Das fibras ópticas em vez do cobre

Francisco Silva
Quando se fala que as fibras ópticas vão substituir os pares de cobre dos velhos acessos do telefone fixo, os tecnófilos ficam logo a salivar – desculpem a instintiva metáfora, mesmo achando eu que os cães são dignos membros do reino animal, desculpe o leitor se sentir que esta é uma indignidade de fazer protestar: «mas uma coisa são os homens (as mulheres?), outra são os animais» – ou, pronto, ficam a pensar em capacidades de transmissão multiplicadas por 10, por 100, por 1000, sei lá por quantas ordens de grandeza. Acabam-se os engarrafamentos na net, far-se-ão downloads quase instantâneos de vídeo, de filmes, a qualidade da imagem, a alta definição, restituir-nos-á a própria realidade, etc.. De tão habituados a olhar só para o arredor mais próximo do seu terminal, do seu computador, os utilizadores esquecem com frequência haver mais vida, ou mais rede, para lá dos acessos dos utilizadores aos nós daquela, às centrais que os servem; e, por outro lado, esquecem também as limitações próprias dos servidores que lhes disponibilizam os conteúdos. Sim. Mas demos de barato as vantagens das fibras ópticas em termos de maiores capacidades de transmissão nos acessos dos utilizadores.

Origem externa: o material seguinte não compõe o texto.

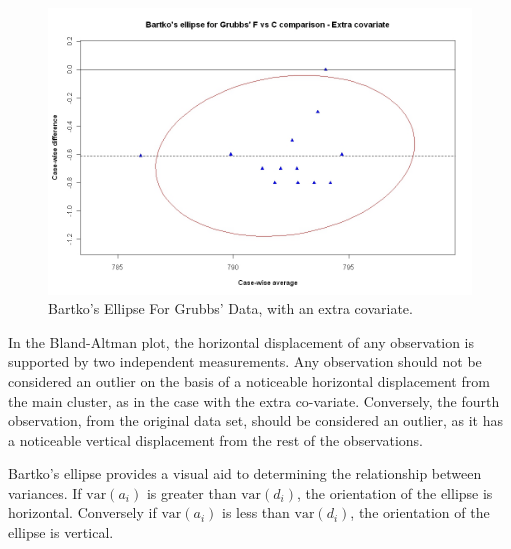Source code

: \documentclass[Main.tex]{subfiles}
\begin{document}
\begin{figure}[h!]
	\includegraphics[width=130mm]{images/GrubbsBartko2.jpeg}
	\caption{Bartko's Ellipse For Grubbs' Data, with an extra covariate.}\label{GrubbsBartko2}
\end{figure}

In the Bland-Altman plot, the horizontal displacement of any observation is supported by two independent measurements. Any
observation should not be considered an outlier on the basis of a
noticeable horizontal displacement from the main cluster, as in
the case with the extra co-variate. Conversely, the fourth observation, from the original data set, should be considered an
outlier, as it has a noticeable vertical displacement from the rest of the observations.

Bartko's ellipse provides a visual aid to determining the relationship between variances. If $\mbox{var}(a_{i})$ is greater
than $\mbox{var}(d_{i})$, the orientation of the ellipse is	horizontal. Conversely if $\mbox{var}(a_{i})$ is less than
$\mbox{var}(d_{i})$, the orientation of the ellipse is vertical.
\newpage




\end{document}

O que quem está de fora, quem acha não ter de pensar como as coisas são e vão ser – pois só tem que alugar as coisas e utilizá-las, e sem os utilizadores, o autor destas linhas bem o sabe, a rede não seria necessária para nada – esses, certamente não imaginarão é o decorrente impacto territorial, de traçados para os cabos de fibras ópticas, das condutas, de edifícios, dos rearranjos intensos e extensos a que a tecnologia das fibras ópticas conduzirá nas áreas locais, nas áreas de central, como também é costume designá-las em linguagem profissional de quem trabalha, ou trabalhou, nas telecomunicações.

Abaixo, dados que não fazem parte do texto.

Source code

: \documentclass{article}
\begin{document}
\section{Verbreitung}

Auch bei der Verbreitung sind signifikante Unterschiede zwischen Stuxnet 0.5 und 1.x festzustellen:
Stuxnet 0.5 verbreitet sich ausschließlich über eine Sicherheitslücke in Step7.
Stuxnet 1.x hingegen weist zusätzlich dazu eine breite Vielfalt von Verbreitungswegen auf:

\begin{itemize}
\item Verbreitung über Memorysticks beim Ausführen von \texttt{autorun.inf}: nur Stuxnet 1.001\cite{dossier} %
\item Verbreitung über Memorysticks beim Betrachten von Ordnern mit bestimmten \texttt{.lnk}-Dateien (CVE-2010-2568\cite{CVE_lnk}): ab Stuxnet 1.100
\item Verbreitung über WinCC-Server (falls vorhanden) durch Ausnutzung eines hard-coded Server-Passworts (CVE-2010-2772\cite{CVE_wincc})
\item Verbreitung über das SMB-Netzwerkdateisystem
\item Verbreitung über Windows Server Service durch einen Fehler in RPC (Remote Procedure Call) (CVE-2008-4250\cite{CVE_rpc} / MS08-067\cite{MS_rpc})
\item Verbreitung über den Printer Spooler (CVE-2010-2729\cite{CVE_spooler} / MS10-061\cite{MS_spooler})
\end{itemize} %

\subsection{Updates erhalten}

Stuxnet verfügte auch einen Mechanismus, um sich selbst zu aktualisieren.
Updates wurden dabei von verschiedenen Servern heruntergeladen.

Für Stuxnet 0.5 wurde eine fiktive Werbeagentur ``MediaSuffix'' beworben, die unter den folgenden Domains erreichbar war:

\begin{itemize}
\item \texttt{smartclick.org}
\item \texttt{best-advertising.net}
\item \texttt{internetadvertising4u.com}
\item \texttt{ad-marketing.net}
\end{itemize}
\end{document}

(Para os menos informados destas coisas, deve ser referido que noutras zonas da rede, nas zonas de interligação regional, interurbana, internacional / intercontinental, já há bastante tempo que as fibras ópticas são a solução «normal» para as artérias de transmissão.)

Será que…?

Ora, o certo é as linhas em fibras ópticas enfraquecerem muito menos os sinais de telecomunicações do que as ligações em pares de cobre. Mais. As diferenças entre as características de enfraquecimento dos sinais que cursam as linhas de fibra ópticas de ponta a ponta do acesso local de utilizador (da sua casa até à central) permitem larguras de banda – com atenuações aceitáveis – de ordens de grandeza superiores às mais eficientes soluções conhecidas para o cobre (a família dos sistemas xDSL, nomeadamente para além do popular ADSL, a solução para maiores velocidades VDSL).

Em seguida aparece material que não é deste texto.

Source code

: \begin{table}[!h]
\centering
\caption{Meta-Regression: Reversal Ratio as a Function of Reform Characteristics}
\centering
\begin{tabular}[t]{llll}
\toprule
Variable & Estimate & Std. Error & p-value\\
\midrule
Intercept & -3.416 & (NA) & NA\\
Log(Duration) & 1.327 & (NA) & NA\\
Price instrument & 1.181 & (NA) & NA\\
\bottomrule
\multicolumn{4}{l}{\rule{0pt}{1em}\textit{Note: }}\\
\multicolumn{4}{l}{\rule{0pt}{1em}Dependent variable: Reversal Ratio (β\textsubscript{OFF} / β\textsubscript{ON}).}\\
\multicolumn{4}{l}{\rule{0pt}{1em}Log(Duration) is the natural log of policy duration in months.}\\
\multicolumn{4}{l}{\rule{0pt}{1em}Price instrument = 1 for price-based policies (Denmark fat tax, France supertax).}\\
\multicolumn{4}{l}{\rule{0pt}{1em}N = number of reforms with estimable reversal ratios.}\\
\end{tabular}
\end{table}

Dos reduzidos enfraquecimentos dos sinais conseguidos com o emprego de fibras ópticas decorre que as extensões permitidas para os acessos locais serão bem maiores do que são as extensões dos acessos locais realizados em pares de cobre. O resultado do emprego de cabos de fibras ópticas será o aumento médio coberto por cada área de central – cada uma das novas áreas poderá corresponder a várias das antigas áreas. Este facto conduzirá à necessidade de um planeamento das novas áreas locais disruptivo relativamente à situação que levou tantas décadas a consolidar. Pensarão os leitores: Ah, se forem espertos, tanto quanto possível os operadores detentores das infra-estruturas tenderão a aproveitar as existentes em termos quer de edifícios quer de condutas; até poderão vender os edifícios sobrantes. Serão muitas as vantagens. Pensarão outros leitores: Ena pai, o que para aí vai de construção de novas condutas para confluir nas novas supercentrais, vai ser um desassossego terrível para o trânsito!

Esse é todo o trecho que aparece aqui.